Report each line of the material below where the word "itsvg" can be found.

■ ■ ■ ■ ■

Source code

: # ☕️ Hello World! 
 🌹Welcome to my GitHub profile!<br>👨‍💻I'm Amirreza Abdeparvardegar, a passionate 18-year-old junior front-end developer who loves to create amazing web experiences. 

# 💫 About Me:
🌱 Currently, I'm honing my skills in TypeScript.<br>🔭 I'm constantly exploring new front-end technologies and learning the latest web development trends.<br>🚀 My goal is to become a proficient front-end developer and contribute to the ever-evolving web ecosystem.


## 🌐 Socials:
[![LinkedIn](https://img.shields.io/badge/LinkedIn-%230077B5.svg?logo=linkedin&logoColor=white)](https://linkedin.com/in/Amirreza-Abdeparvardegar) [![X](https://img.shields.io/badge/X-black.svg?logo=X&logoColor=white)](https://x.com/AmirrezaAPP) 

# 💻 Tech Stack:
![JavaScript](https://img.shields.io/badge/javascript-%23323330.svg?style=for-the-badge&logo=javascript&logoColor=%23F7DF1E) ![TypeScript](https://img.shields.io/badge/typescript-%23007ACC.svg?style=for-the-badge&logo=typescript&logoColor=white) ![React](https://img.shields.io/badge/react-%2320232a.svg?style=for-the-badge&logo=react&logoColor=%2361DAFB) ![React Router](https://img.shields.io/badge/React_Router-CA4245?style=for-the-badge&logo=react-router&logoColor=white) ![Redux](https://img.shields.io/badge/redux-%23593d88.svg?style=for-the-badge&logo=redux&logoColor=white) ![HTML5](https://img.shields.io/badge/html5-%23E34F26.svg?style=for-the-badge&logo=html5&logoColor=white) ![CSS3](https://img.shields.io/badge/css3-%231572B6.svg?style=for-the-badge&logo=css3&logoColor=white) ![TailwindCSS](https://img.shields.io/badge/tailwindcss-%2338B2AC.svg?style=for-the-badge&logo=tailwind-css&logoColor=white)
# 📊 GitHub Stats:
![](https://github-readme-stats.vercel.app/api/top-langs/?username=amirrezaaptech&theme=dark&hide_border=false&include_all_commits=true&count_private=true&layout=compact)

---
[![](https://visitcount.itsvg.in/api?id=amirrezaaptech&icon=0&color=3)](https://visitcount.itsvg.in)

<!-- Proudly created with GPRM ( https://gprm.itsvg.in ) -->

■ ■ ■ ■ ■

## Result of the task
[![](https://visitcount.itsvg.in/api?id=amirrezaaptech&icon=0&color=3)](https://visitcount.itsvg.in)
<!-- Proudly created with GPRM ( https://gprm.itsvg.in ) -->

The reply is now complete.